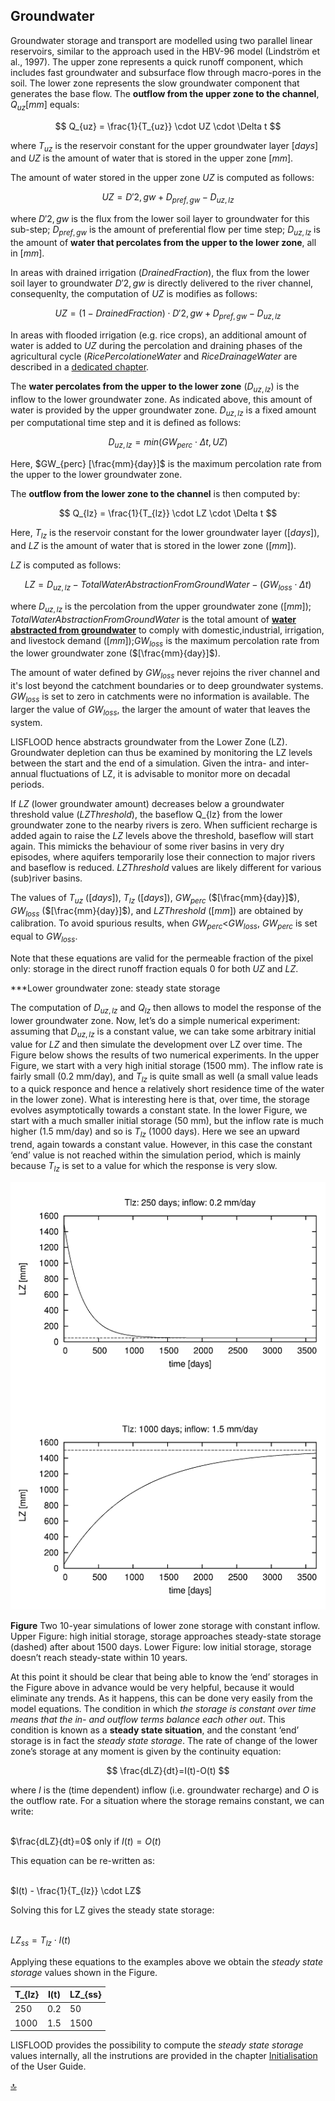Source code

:## Groundwater

Groundwater storage and transport are modelled using two parallel linear reservoirs, similar to the approach used in the HBV-96 model (Lindström et al., 1997). The upper zone represents a quick runoff component, which includes fast groundwater and subsurface flow through macro-pores in the soil. The lower zone represents the slow groundwater component that generates the base flow. The **outflow from the upper zone to the channel**, $Q_{uz} [mm]$ equals:

$$
Q_{uz} = \frac{1}{T_{uz}} \cdot UZ \cdot \Delta t
$$

where $T_{uz}$ is the reservoir constant for the upper groundwater layer $[days]$ and $UZ$ is the amount of water that is stored in the upper zone $[mm]$. 

The amount of water stored in the upper zone $UZ$ is computed as follows:

$$
UZ = D'{2,gw} + D_{pref,gw} - D_{uz,lz}
$$

where $D'{2,gw}$ is the flux from the lower soil layer to groundwater for this sub-step; $D_{pref,gw}$ is the amount of preferential flow per time step; $D_{uz,lz}$ is the amount of **water that percolates from the upper to the lower zone**, all in $[mm]$.

In areas with drained irrigation ($DrainedFraction$), the flux from the lower soil layer to groundwater $D'{2,gw}$ is directly delivered to the river channel, consequenlty, the computation of $UZ$ is modifies as follows:

$$
UZ = (1 - DrainedFraction) \cdot D'{2,gw} + D_{pref,gw} - D_{uz,lz}
$$

In areas with flooded irrigation (e.g. rice crops), an additional amount of water is added to $UZ$ during the percolation and draining phases of the agricultural cycle ($RicePercolationeWater$ and $RiceDrainageWater$ are described in a [dedicated chapter](https://ec-jrc.github.io/lisflood-model/2_17_stdLISFLOOD_irrigation/).

The **water percolates from the upper to the lower zone** ($D_{uz,lz}$) is the inflow to the lower groundwater zone. As indicated above, this amount of water is provided by the upper groundwater zone.  $D_{uz,lz}$ is a fixed amount per computational time step and it is defined as follows:

$$
D_{uz,lz} = min (GW_{perc} \cdot \Delta t ,UZ)
$$

Here, $GW_{perc} [\frac{mm}{day}]$ is the maximum percolation rate from the upper to the lower groundwater zone. 
                    
The **outflow from the lower zone to the channel** is then computed by:

$$
Q_{lz} = \frac{1}{T_{lz}} \cdot LZ \cdot \Delta t
$$

Here, $T_{lz}$ is the reservoir constant for the lower groundwater layer ($[days]$), and $LZ$ is the amount of water that is stored in the lower zone ($[mm]$). 

$LZ$ is computed as follows:

$$
LZ = D_{uz,lz}  - TotalWaterAbstractionFromGroundWater - ( GW_{loss} \cdot \Delta t ) 
$$

where $D_{uz,lz}$ is the percolation from the upper groundwater zone ($[mm]$); $TotalWaterAbstractionFromGroundWater$ is the total amount of [**water abstracted from groundwater**](https://ec-jrc.github.io/lisflood-model/2_18_stdLISFLOOD_water-use/) to comply with domestic,industrial, irrigation, and livestock demand ($[mm]$);$GW_{loss}$ is the maximum percolation rate from the lower groundwater zone ($[\frac{mm}{day}]$). 

The amount of water defined by $GW_{loss}$ never rejoins the river channel and it's lost beyond the catchment boundaries or to deep groundwater systems. $GW_{loss}$ is set to zero in catchments were no information is available. The larger the value of $GW_{loss}$, the larger the amount of water that leaves the system.

LISFLOOD hence abstracts groundwater from the Lower Zone (LZ). Groundwater depletion can thus be examined by monitoring the LZ levels between the start and the end of a simulation. Given the intra- and inter-annual fluctuations of LZ, it is advisable to monitor more on decadal periods.

If $LZ$ (lower groundwater amount) decreases below a groundwater threshold value ($LZThreshold$), the baseflow  Q_{lz} from the lower groundwater zone to the nearby rivers is zero. When sufficient recharge is added again to raise the $LZ$ levels above the threshold, baseflow will start again. This mimicks the behaviour of some river basins in very dry episodes, where aquifers temporarily lose their connection to major rivers and baseflow is reduced. $LZThreshold$ values are likely different for various (sub)river basins. 

The values of $T_{uz}$ ($[days]$), $T_{lz}$ ($[days]$), $GW_{perc}$ ($[\frac{mm}{day}]$), $GW_{loss}$ ($[\frac{mm}{day}]$), and $LZThreshold$ ($[mm]$) are obtained by calibration. To avoid spurious results, when $GW_{perc}$<$GW_{loss}$, $GW_{perc}$ is set equal to $GW_{loss}$.

Note that these equations are valid for the permeable fraction of the pixel only: storage in the direct runoff fraction equals 0 for both $UZ$ and $LZ$.

***Lower groundwater zone: steady state storage

The computation of $D_{uz,lz}$ and $Q_{lz}$ then allows to model the response of the lower groundwater zone.
Now, let’s do a simple numerical experiment: assuming that $D_{uz,lz}$ is a constant value, we can take some arbitrary initial value for $LZ$ and then simulate the development over LZ over time. The Figure below shows the results of two numerical experiments. In the upper Figure, we start with a very high initial storage (1500 mm). The inflow rate is fairly small (0.2 mm/day), and $T_{lz}$ is quite small as well (a small value leads to a quick responce and hence a relatively short residence time of the water in the lower zone). What is interesting here is that, over time, the storage evolves asymptotically towards a constant state. In the lower Figure, we start with a much smaller initial storage (50 mm), but the inflow rate is much higher (1.5 mm/day) and so is $T_{lz}$ (1000 days). Here we see an upward trend, again towards a constant value. However, in this case the constant ‘end’ value is not reached within the simulation period, which is mainly because $T_{lz}$ is set to a value for which the response is very slow. 

<img src="../media/image39.png">

**Figure** Two 10-year simulations of lower zone storage with constant inflow. Upper Figure: high initial storage, storage approaches steady-state storage
(dashed) after about 1500 days. Lower Figure: low initial storage, storage doesn’t reach steady-state within 10 years.

At this point it should be clear that being able to know the ‘end’ storages in the Figure above in advance would be very helpful, because it would eliminate any trends. As it happens, this can be done very easily from the model equations. The condition in which *the storage is constant over time means that the in- and outflow terms balance each other out*. This condition is known as a **steady state situation**, and the constant ‘end’ storage is in fact the *steady state storage*.
The rate of change of the lower zone’s storage at any moment is given by the continuity equation:

$$
\frac{dLZ}{dt}=I(t)-O(t)
$$

where $I$ is the (time dependent) inflow (i.e. groundwater recharge) and $O$ is the outflow rate. For a situation where the storage remains constant, we can write:

<br>$\frac{dLZ}{dt}=0$  only if  $I(t)=O(t)$

This equation can be re-written as:

<br>$I(t) - \frac{1}{T_{lz}} \cdot LZ$

Solving this for LZ gives the steady state storage:

<br>$LZ_{ss} = T_{lz} \cdot I(t)$


Applying these equations to the examples above we obtain the *steady state storage* values shown in the Figure.

|T_{lz}  | I(t)  | LZ_{ss} |
|--------|-------|---------|
|250     | 0.2   | 50      |
|1000    | 1.5   | 1500    |


LISFLOOD provides the possibility to compute the *steady state storage* values internally, all the instrutions are provided in the chapter [Initialisation](https://ec-jrc.github.io/lisflood-code/3_step5_model-initialisation/) of the User Guide.


[🔝](#top)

_The task:_
Please reproduce the records above exactly, leaving out every picture.

_Problem solution:_
Source code

:## Groundwater

Groundwater storage and transport are modelled using two parallel linear reservoirs, similar to the approach used in the HBV-96 model (Lindström et al., 1997). The upper zone represents a quick runoff component, which includes fast groundwater and subsurface flow through macro-pores in the soil. The lower zone represents the slow groundwater component that generates the base flow. The **outflow from the upper zone to the channel**, $Q_{uz} [mm]$ equals:

$$
Q_{uz} = \frac{1}{T_{uz}} \cdot UZ \cdot \Delta t
$$

where $T_{uz}$ is the reservoir constant for the upper groundwater layer $[days]$ and $UZ$ is the amount of water that is stored in the upper zone $[mm]$. 

The amount of water stored in the upper zone $UZ$ is computed as follows:

$$
UZ = D'{2,gw} + D_{pref,gw} - D_{uz,lz}
$$

where $D'{2,gw}$ is the flux from the lower soil layer to groundwater for this sub-step; $D_{pref,gw}$ is the amount of preferential flow per time step; $D_{uz,lz}$ is the amount of **water that percolates from the upper to the lower zone**, all in $[mm]$.

In areas with drained irrigation ($DrainedFraction$), the flux from the lower soil layer to groundwater $D'{2,gw}$ is directly delivered to the river channel, consequenlty, the computation of $UZ$ is modifies as follows:

$$
UZ = (1 - DrainedFraction) \cdot D'{2,gw} + D_{pref,gw} - D_{uz,lz}
$$

In areas with flooded irrigation (e.g. rice crops), an additional amount of water is added to $UZ$ during the percolation and draining phases of the agricultural cycle ($RicePercolationeWater$ and $RiceDrainageWater$ are described in a [dedicated chapter](https://ec-jrc.github.io/lisflood-model/2_17_stdLISFLOOD_irrigation/).

The **water percolates from the upper to the lower zone** ($D_{uz,lz}$) is the inflow to the lower groundwater zone. As indicated above, this amount of water is provided by the upper groundwater zone.  $D_{uz,lz}$ is a fixed amount per computational time step and it is defined as follows:

$$
D_{uz,lz} = min (GW_{perc} \cdot \Delta t ,UZ)
$$

Here, $GW_{perc} [\frac{mm}{day}]$ is the maximum percolation rate from the upper to the lower groundwater zone. 
                    
The **outflow from the lower zone to the channel** is then computed by:

$$
Q_{lz} = \frac{1}{T_{lz}} \cdot LZ \cdot \Delta t
$$

Here, $T_{lz}$ is the reservoir constant for the lower groundwater layer ($[days]$), and $LZ$ is the amount of water that is stored in the lower zone ($[mm]$). 

$LZ$ is computed as follows:

$$
LZ = D_{uz,lz}  - TotalWaterAbstractionFromGroundWater - ( GW_{loss} \cdot \Delta t ) 
$$

where $D_{uz,lz}$ is the percolation from the upper groundwater zone ($[mm]$); $TotalWaterAbstractionFromGroundWater$ is the total amount of [**water abstracted from groundwater**](https://ec-jrc.github.io/lisflood-model/2_18_stdLISFLOOD_water-use/) to comply with domestic,industrial, irrigation, and livestock demand ($[mm]$);$GW_{loss}$ is the maximum percolation rate from the lower groundwater zone ($[\frac{mm}{day}]$). 

The amount of water defined by $GW_{loss}$ never rejoins the river channel and it's lost beyond the catchment boundaries or to deep groundwater systems. $GW_{loss}$ is set to zero in catchments were no information is available. The larger the value of $GW_{loss}$, the larger the amount of water that leaves the system.

LISFLOOD hence abstracts groundwater from the Lower Zone (LZ). Groundwater depletion can thus be examined by monitoring the LZ levels between the start and the end of a simulation. Given the intra- and inter-annual fluctuations of LZ, it is advisable to monitor more on decadal periods.

If $LZ$ (lower groundwater amount) decreases below a groundwater threshold value ($LZThreshold$), the baseflow  Q_{lz} from the lower groundwater zone to the nearby rivers is zero. When sufficient recharge is added again to raise the $LZ$ levels above the threshold, baseflow will start again. This mimicks the behaviour of some river basins in very dry episodes, where aquifers temporarily lose their connection to major rivers and baseflow is reduced. $LZThreshold$ values are likely different for various (sub)river basins. 

The values of $T_{uz}$ ($[days]$), $T_{lz}$ ($[days]$), $GW_{perc}$ ($[\frac{mm}{day}]$), $GW_{loss}$ ($[\frac{mm}{day}]$), and $LZThreshold$ ($[mm]$) are obtained by calibration. To avoid spurious results, when $GW_{perc}$<$GW_{loss}$, $GW_{perc}$ is set equal to $GW_{loss}$.

Note that these equations are valid for the permeable fraction of the pixel only: storage in the direct runoff fraction equals 0 for both $UZ$ and $LZ$.

***Lower groundwater zone: steady state storage

The computation of $D_{uz,lz}$ and $Q_{lz}$ then allows to model the response of the lower groundwater zone.
Now, let’s do a simple numerical experiment: assuming that $D_{uz,lz}$ is a constant value, we can take some arbitrary initial value for $LZ$ and then simulate the development over LZ over time. The Figure below shows the results of two numerical experiments. In the upper Figure, we start with a very high initial storage (1500 mm). The inflow rate is fairly small (0.2 mm/day), and $T_{lz}$ is quite small as well (a small value leads to a quick responce and hence a relatively short residence time of the water in the lower zone). What is interesting here is that, over time, the storage evolves asymptotically towards a constant state. In the lower Figure, we start with a much smaller initial storage (50 mm), but the inflow rate is much higher (1.5 mm/day) and so is $T_{lz}$ (1000 days). Here we see an upward trend, again towards a constant value. However, in this case the constant ‘end’ value is not reached within the simulation period, which is mainly because $T_{lz}$ is set to a value for which the response is very slow. 

<img src="../media/image39.png">

**Figure** Two 10-year simulations of lower zone storage with constant inflow. Upper Figure: high initial storage, storage approaches steady-state storage
(dashed) after about 1500 days. Lower Figure: low initial storage, storage doesn’t reach steady-state within 10 years.

At this point it should be clear that being able to know the ‘end’ storages in the Figure above in advance would be very helpful, because it would eliminate any trends. As it happens, this can be done very easily from the model equations. The condition in which *the storage is constant over time means that the in- and outflow terms balance each other out*. This condition is known as a **steady state situation**, and the constant ‘end’ storage is in fact the *steady state storage*.
The rate of change of the lower zone’s storage at any moment is given by the continuity equation:

$$
\frac{dLZ}{dt}=I(t)-O(t)
$$

where $I$ is the (time dependent) inflow (i.e. groundwater recharge) and $O$ is the outflow rate. For a situation where the storage remains constant, we can write:

<br>$\frac{dLZ}{dt}=0$  only if  $I(t)=O(t)$

This equation can be re-written as:

<br>$I(t) - \frac{1}{T_{lz}} \cdot LZ$

Solving this for LZ gives the steady state storage:

<br>$LZ_{ss} = T_{lz} \cdot I(t)$


Applying these equations to the examples above we obtain the *steady state storage* values shown in the Figure.

|T_{lz}  | I(t)  | LZ_{ss} |
|--------|-------|---------|
|250     | 0.2   | 50      |
|1000    | 1.5   | 1500    |


LISFLOOD provides the possibility to compute the *steady state storage* values internally, all the instrutions are provided in the chapter [Initialisation](https://ec-jrc.github.io/lisflood-code/3_step5_model-initialisation/) of the User Guide.


[🔝](#top)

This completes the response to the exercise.